• _What needs to be done_: Find and copy each line of the data that includes "designed".

Dataset items
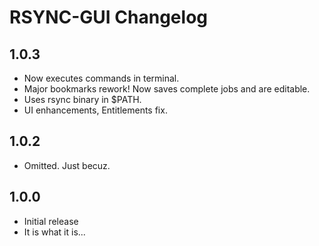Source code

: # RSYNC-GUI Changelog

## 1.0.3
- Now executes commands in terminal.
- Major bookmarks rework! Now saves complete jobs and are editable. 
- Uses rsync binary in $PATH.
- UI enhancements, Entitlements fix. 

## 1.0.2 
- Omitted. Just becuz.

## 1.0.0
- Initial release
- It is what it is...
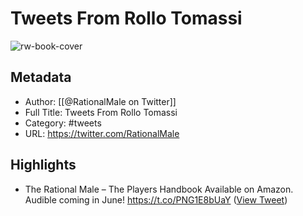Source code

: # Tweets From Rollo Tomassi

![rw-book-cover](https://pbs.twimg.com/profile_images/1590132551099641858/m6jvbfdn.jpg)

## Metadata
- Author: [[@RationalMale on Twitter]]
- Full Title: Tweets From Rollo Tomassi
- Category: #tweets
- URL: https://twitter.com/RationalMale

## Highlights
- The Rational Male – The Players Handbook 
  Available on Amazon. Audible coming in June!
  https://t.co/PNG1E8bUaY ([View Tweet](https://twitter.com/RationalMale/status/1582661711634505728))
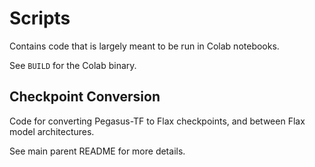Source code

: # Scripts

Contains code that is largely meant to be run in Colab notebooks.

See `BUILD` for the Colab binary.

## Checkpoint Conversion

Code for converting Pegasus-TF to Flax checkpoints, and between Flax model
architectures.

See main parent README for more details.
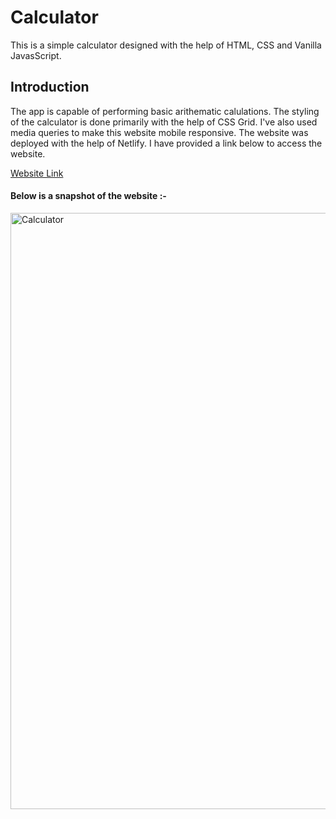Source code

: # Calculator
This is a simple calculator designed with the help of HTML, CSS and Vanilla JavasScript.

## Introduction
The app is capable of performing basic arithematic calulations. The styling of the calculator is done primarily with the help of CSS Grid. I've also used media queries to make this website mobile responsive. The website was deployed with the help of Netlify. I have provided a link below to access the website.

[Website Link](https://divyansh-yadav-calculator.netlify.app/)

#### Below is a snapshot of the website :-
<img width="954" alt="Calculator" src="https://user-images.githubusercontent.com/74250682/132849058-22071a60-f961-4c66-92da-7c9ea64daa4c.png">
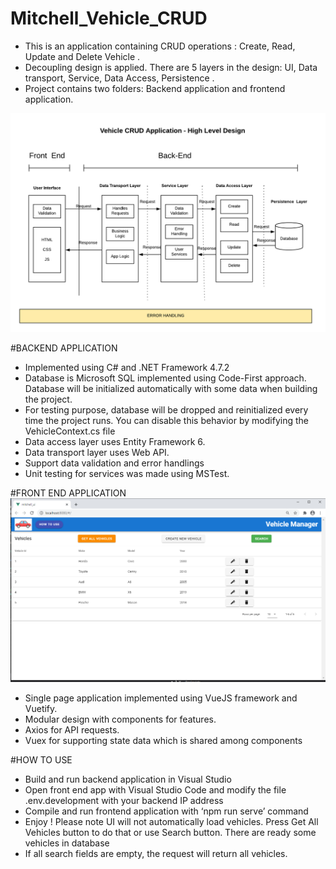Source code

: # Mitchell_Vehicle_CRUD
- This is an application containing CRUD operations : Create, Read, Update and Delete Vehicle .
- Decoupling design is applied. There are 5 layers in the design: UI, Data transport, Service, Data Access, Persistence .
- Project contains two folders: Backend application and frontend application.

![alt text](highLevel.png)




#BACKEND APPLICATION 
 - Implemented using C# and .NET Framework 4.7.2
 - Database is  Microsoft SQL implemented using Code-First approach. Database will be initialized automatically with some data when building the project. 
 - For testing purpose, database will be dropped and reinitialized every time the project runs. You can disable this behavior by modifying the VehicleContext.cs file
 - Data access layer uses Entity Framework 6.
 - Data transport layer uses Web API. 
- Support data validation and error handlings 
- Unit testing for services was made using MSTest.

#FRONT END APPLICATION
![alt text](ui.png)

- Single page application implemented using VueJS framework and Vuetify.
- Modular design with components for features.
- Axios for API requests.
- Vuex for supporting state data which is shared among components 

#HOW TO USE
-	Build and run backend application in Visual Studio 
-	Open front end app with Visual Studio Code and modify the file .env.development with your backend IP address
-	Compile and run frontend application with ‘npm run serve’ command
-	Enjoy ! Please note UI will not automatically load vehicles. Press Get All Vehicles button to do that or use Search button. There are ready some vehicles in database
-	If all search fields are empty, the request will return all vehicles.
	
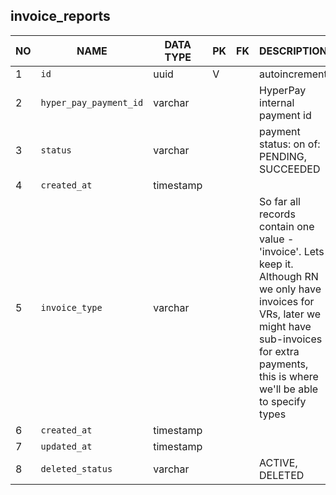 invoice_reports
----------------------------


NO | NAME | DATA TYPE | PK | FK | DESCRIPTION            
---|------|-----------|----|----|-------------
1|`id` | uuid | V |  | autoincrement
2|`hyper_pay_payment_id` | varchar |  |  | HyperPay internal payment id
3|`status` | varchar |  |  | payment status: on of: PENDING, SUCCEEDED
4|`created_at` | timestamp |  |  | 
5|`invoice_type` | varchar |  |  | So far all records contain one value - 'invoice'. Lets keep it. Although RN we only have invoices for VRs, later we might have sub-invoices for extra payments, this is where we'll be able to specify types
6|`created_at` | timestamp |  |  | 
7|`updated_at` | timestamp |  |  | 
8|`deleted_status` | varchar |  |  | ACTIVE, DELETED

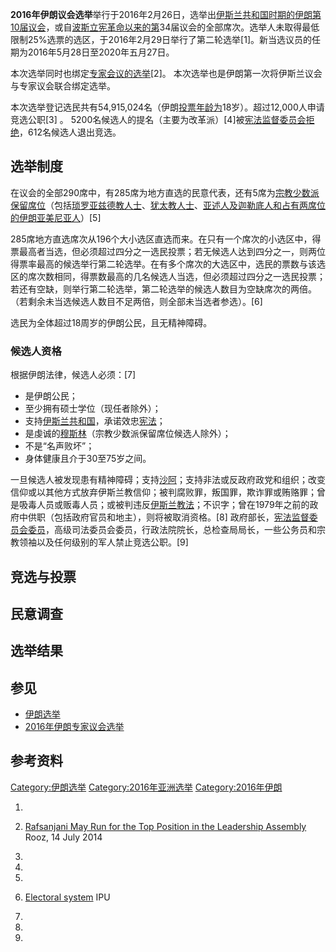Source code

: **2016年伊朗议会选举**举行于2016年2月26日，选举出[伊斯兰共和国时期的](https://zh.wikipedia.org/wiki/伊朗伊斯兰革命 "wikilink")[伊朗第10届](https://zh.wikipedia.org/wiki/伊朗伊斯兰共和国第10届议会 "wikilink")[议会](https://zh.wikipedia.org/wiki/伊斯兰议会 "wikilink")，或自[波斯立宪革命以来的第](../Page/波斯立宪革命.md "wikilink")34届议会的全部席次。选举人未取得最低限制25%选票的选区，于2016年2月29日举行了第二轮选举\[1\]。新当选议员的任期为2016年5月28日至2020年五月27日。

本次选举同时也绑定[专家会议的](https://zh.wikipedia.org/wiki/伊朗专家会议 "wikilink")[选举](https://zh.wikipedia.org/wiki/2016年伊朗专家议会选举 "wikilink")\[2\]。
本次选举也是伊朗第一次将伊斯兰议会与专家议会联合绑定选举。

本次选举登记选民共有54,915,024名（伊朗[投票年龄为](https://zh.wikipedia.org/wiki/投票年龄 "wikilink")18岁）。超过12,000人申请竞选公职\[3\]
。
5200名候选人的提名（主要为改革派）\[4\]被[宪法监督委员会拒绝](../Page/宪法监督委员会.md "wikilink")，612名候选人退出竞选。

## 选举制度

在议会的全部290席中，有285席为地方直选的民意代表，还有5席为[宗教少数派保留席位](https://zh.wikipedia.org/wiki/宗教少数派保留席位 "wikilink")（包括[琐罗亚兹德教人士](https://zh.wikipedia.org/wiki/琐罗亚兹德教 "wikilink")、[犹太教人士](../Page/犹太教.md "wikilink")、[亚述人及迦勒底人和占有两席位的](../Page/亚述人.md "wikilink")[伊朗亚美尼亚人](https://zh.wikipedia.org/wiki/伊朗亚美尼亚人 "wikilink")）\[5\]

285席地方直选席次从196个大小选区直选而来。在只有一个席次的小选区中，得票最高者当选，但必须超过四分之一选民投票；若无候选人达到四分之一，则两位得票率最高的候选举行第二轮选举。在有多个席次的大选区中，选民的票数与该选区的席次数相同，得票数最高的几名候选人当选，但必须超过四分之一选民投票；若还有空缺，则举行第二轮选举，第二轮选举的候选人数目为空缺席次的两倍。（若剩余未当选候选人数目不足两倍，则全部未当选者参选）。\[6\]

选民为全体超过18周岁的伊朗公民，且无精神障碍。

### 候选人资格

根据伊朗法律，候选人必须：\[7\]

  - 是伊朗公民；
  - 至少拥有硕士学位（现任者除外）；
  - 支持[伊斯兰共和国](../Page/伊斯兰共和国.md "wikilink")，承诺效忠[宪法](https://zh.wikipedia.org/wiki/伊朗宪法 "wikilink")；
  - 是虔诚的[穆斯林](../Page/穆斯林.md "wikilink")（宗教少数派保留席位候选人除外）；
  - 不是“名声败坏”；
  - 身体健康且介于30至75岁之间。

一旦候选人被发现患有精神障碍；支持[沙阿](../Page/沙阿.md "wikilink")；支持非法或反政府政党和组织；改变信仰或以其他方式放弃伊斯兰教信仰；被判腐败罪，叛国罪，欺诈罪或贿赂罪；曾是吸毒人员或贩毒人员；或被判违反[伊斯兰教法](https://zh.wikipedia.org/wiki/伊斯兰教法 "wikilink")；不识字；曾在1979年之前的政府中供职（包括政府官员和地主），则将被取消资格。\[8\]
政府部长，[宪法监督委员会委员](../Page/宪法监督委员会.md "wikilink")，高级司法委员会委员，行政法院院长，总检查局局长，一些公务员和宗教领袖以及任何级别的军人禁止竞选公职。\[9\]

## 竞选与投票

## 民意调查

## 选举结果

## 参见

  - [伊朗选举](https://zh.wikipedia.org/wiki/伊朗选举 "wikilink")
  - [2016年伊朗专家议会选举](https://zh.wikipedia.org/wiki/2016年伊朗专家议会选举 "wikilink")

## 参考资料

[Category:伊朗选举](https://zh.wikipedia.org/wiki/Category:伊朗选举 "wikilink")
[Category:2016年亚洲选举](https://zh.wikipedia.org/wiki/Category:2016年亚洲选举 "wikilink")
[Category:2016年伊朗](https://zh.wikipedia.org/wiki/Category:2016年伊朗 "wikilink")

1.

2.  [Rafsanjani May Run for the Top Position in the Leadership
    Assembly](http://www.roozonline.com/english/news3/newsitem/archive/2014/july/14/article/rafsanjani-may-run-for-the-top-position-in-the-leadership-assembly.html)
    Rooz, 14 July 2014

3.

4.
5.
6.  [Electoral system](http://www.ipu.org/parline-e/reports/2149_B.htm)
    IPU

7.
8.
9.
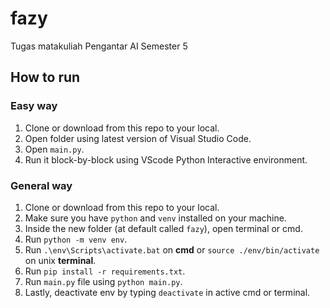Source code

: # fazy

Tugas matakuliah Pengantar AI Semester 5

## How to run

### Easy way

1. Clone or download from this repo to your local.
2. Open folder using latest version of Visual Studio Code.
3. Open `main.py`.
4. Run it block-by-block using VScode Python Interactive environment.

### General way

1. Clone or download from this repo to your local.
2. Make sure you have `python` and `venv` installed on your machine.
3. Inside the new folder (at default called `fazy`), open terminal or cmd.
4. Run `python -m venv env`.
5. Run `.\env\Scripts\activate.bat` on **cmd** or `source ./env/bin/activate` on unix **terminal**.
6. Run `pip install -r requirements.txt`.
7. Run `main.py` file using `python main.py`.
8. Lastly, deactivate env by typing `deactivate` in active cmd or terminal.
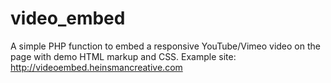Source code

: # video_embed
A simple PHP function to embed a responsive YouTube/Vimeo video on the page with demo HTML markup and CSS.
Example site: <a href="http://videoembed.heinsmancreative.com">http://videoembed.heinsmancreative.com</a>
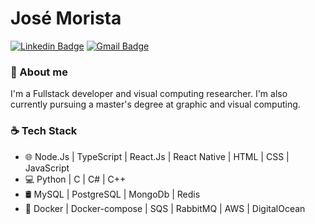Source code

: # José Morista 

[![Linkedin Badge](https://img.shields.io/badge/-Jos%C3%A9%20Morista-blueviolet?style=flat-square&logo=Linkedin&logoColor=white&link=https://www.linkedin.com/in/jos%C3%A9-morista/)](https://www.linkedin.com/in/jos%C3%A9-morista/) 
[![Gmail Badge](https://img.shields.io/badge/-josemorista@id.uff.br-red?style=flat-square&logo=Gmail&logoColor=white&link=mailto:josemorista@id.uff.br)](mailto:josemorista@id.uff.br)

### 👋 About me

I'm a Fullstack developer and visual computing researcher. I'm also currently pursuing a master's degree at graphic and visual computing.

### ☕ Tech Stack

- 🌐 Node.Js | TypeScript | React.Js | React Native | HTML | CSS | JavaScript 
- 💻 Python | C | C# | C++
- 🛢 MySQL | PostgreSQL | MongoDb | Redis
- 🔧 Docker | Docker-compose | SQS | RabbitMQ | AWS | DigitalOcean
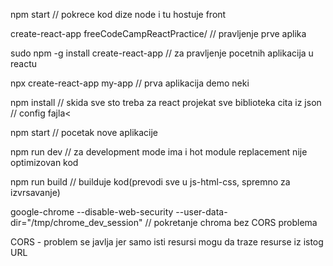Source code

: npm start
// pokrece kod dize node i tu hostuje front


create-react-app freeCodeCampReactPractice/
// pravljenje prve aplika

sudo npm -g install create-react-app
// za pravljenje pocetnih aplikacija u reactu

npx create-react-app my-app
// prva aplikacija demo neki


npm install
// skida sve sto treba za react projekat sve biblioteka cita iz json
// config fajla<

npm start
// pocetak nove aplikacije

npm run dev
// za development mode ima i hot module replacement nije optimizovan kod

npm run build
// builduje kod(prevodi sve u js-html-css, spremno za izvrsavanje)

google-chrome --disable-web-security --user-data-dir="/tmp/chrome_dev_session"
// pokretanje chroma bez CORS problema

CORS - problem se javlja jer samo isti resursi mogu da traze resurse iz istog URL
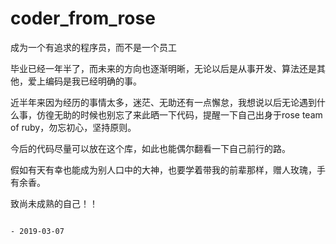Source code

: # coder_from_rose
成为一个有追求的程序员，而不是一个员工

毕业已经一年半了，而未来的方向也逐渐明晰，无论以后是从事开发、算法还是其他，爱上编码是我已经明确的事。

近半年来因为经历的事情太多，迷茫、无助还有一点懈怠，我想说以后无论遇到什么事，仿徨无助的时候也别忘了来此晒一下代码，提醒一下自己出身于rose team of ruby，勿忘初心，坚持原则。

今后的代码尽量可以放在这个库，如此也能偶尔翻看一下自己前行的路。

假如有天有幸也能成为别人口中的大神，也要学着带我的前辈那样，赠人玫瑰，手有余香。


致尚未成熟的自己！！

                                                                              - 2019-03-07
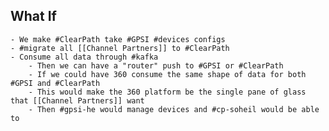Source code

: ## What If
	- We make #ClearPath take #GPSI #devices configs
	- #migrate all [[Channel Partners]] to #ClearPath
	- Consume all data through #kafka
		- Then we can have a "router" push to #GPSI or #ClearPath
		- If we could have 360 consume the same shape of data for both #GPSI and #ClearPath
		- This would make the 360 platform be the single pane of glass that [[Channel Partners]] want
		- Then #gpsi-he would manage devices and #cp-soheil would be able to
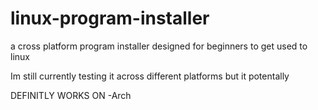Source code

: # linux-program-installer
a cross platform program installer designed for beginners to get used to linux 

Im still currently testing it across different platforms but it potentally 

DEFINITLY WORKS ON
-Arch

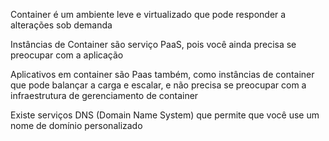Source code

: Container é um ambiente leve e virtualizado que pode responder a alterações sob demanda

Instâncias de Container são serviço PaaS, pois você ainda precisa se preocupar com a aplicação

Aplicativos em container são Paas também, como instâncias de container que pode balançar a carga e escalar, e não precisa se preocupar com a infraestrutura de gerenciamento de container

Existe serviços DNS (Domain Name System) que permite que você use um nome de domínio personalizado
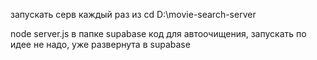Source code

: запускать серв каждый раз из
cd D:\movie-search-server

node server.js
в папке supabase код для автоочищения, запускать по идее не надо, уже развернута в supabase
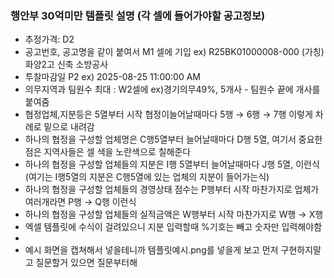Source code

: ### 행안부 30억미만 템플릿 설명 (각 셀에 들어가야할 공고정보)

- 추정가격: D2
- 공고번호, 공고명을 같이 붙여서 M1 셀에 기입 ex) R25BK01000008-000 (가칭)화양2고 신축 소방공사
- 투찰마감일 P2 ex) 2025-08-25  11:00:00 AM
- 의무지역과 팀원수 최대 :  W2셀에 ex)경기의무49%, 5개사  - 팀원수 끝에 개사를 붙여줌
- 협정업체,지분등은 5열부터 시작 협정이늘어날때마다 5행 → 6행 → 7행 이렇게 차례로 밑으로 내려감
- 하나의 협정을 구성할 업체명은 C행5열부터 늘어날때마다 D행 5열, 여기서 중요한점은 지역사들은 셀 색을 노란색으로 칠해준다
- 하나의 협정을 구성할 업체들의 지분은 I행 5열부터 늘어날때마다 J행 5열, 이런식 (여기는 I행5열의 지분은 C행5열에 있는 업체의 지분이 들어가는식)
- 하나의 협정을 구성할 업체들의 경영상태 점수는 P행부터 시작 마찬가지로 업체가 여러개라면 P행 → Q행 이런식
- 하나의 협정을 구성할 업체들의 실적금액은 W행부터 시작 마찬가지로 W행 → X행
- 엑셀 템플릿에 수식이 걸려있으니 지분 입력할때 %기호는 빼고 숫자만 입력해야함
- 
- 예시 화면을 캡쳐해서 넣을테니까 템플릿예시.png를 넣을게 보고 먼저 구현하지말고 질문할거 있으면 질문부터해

• _Solution_:
This is a simple calculator designed with the help of HTML, CSS and Vanilla JavasScript.
a cross platform program installer designed for beginners to get used to linux 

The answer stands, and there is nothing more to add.